Pictures paired with source code:
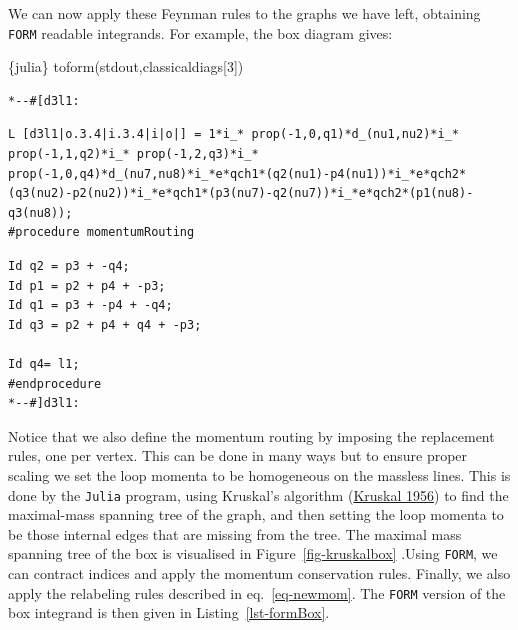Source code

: \documentclass[
  11pt,
  a4paper,
  DIV=11,
  numbers=noendperiod,
  oneside]{scrreprt}
\newenvironment{Shaded}{\begin{snugshade}}{\end{snugshade}}
\newcommand{\DecValTok}[1]{\textcolor[rgb]{0.68,0.00,0.00}{#1}}
\newcommand{\InformationTok}[1]{\textcolor[rgb]{0.37,0.37,0.37}{#1}}
\newcommand{\NormalTok}[1]{\textcolor[rgb]{0.00,0.23,0.31}{#1}}
\DeclareRobustCommand{\[}{\begin{equation}}
\DeclareRobustCommand{\]}{\end{equation}}
\begin{document}
We can now apply these Feynman rules to the graphs we have left,
obtaining \texttt{FORM} readable integrands. For example, the box
diagram gives:

\begin{Shaded}
\begin{Highlighting}[]
\InformationTok{\textasciigrave{}\textasciigrave{}\textasciigrave{}\{julia\}}
\NormalTok{toform(stdout,classicaldiags[}\DecValTok{3}\NormalTok{])}
\InformationTok{\textasciigrave{}\textasciigrave{}\textasciigrave{}}
\end{Highlighting}
\end{Shaded}

\begin{verbatim}
*--#[d3l1:
\end{verbatim}

\begin{verbatim}
L [d3l1|o.3.4|i.3.4|i|o|] = 1*i_* prop(-1,0,q1)*d_(nu1,nu2)*i_* prop(-1,1,q2)*i_* prop(-1,2,q3)*i_* prop(-1,0,q4)*d_(nu7,nu8)*i_*e*qch1*(q2(nu1)-p4(nu1))*i_*e*qch2*(q3(nu2)-p2(nu2))*i_*e*qch1*(p3(nu7)-q2(nu7))*i_*e*qch2*(p1(nu8)-q3(nu8));
#procedure momentumRouting
\end{verbatim}

\begin{verbatim}
Id q2 = p3 + -q4;
Id p1 = p2 + p4 + -p3;
Id q1 = p3 + -p4 + -q4;
Id q3 = p2 + p4 + q4 + -p3;

Id q4= l1;
#endprocedure
*--#]d3l1:
\end{verbatim}

Notice that we also define the momentum routing by imposing the
replacement rules, one per vertex. This can be done in many ways but to
ensure proper scaling we set the loop momenta to be homogeneous on the
massless lines. This is done by the \texttt{Julia} program, using
Kruskal's algorithm (\protect\hyperlink{ref-Kruskal:1956}{Kruskal 1956})
to find the maximal-mass spanning tree of the graph, and then setting
the loop momenta to be those internal edges that are missing from the
tree. The maximal mass spanning tree of the box is visualised in
Figure~\ref{fig-kruskalbox} .Using \texttt{FORM}, we can contract
indices and apply the momentum conservation rules. Finally, we also
apply the relabeling rules described in eq.~\ref{eq-newmom}. The
\texttt{FORM} version of the box integrand is then given in
Listing~\ref{lst-formBox}.
\end{document}
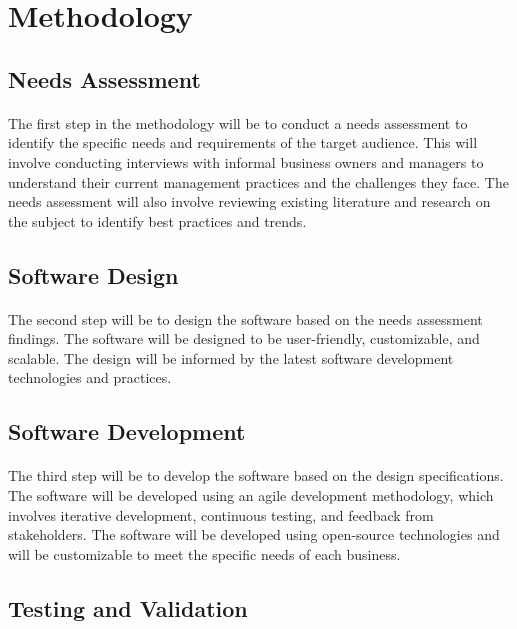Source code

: \documentclass{article}
\begin{document}
\newpage

\section*{Methodology}
\subsection*{Needs Assessment}
\paragraph*{}
The first step in the methodology will be to conduct a needs assessment to identify the specific needs and requirements of the target audience. This will involve conducting interviews with informal business owners and managers to understand their current management practices and the challenges they face. The needs assessment will also involve reviewing existing literature and research on the subject to identify best practices and trends.

\subsection*{Software Design}
\paragraph*{}
The second step will be to design the software based on the needs assessment findings. The software will be designed to be user-friendly, customizable, and scalable. The design will be informed by the latest software development technologies and practices.

\subsection*{Software Development}
\paragraph*{}
The third step will be to develop the software based on the design specifications. The software will be developed using an agile development methodology, which involves iterative development, continuous testing, and feedback from stakeholders. The software will be developed using open-source technologies and will be customizable to meet the specific needs of each business.

\subsection*{Testing and Validation}
\end{document}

ABOUT THIS TASK:
Each entry should appear again exactly as written, pictures excluded.

SOLUTION FOR THIS PROBLEM:
Source code

: \documentclass[
  11pt,
  a4paper,
  DIV=11,
  numbers=noendperiod,
  oneside]{scrreprt}
\newenvironment{Shaded}{\begin{snugshade}}{\end{snugshade}}
\newcommand{\DecValTok}[1]{\textcolor[rgb]{0.68,0.00,0.00}{#1}}
\newcommand{\InformationTok}[1]{\textcolor[rgb]{0.37,0.37,0.37}{#1}}
\newcommand{\NormalTok}[1]{\textcolor[rgb]{0.00,0.23,0.31}{#1}}
\DeclareRobustCommand{\[}{\begin{equation}}
\DeclareRobustCommand{\]}{\end{equation}}
\begin{document}
We can now apply these Feynman rules to the graphs we have left,
obtaining \texttt{FORM} readable integrands. For example, the box
diagram gives:

\begin{Shaded}
\begin{Highlighting}[]
\InformationTok{\textasciigrave{}\textasciigrave{}\textasciigrave{}\{julia\}}
\NormalTok{toform(stdout,classicaldiags[}\DecValTok{3}\NormalTok{])}
\InformationTok{\textasciigrave{}\textasciigrave{}\textasciigrave{}}
\end{Highlighting}
\end{Shaded}

\begin{verbatim}
*--#[d3l1:
\end{verbatim}

\begin{verbatim}
L [d3l1|o.3.4|i.3.4|i|o|] = 1*i_* prop(-1,0,q1)*d_(nu1,nu2)*i_* prop(-1,1,q2)*i_* prop(-1,2,q3)*i_* prop(-1,0,q4)*d_(nu7,nu8)*i_*e*qch1*(q2(nu1)-p4(nu1))*i_*e*qch2*(q3(nu2)-p2(nu2))*i_*e*qch1*(p3(nu7)-q2(nu7))*i_*e*qch2*(p1(nu8)-q3(nu8));
#procedure momentumRouting
\end{verbatim}

\begin{verbatim}
Id q2 = p3 + -q4;
Id p1 = p2 + p4 + -p3;
Id q1 = p3 + -p4 + -q4;
Id q3 = p2 + p4 + q4 + -p3;

Id q4= l1;
#endprocedure
*--#]d3l1:
\end{verbatim}

Notice that we also define the momentum routing by imposing the
replacement rules, one per vertex. This can be done in many ways but to
ensure proper scaling we set the loop momenta to be homogeneous on the
massless lines. This is done by the \texttt{Julia} program, using
Kruskal's algorithm (\protect\hyperlink{ref-Kruskal:1956}{Kruskal 1956})
to find the maximal-mass spanning tree of the graph, and then setting
the loop momenta to be those internal edges that are missing from the
tree. The maximal mass spanning tree of the box is visualised in
Figure~\ref{fig-kruskalbox} .Using \texttt{FORM}, we can contract
indices and apply the momentum conservation rules. Finally, we also
apply the relabeling rules described in eq.~\ref{eq-newmom}. The
\texttt{FORM} version of the box integrand is then given in
Listing~\ref{lst-formBox}.
\end{document}
Source code

: \documentclass{article}
\begin{document}
\newpage

\section*{Methodology}
\subsection*{Needs Assessment}
\paragraph*{}
The first step in the methodology will be to conduct a needs assessment to identify the specific needs and requirements of the target audience. This will involve conducting interviews with informal business owners and managers to understand their current management practices and the challenges they face. The needs assessment will also involve reviewing existing literature and research on the subject to identify best practices and trends.

\subsection*{Software Design}
\paragraph*{}
The second step will be to design the software based on the needs assessment findings. The software will be designed to be user-friendly, customizable, and scalable. The design will be informed by the latest software development technologies and practices.

\subsection*{Software Development}
\paragraph*{}
The third step will be to develop the software based on the design specifications. The software will be developed using an agile development methodology, which involves iterative development, continuous testing, and feedback from stakeholders. The software will be developed using open-source technologies and will be customizable to meet the specific needs of each business.

\subsection*{Testing and Validation}
\end{document}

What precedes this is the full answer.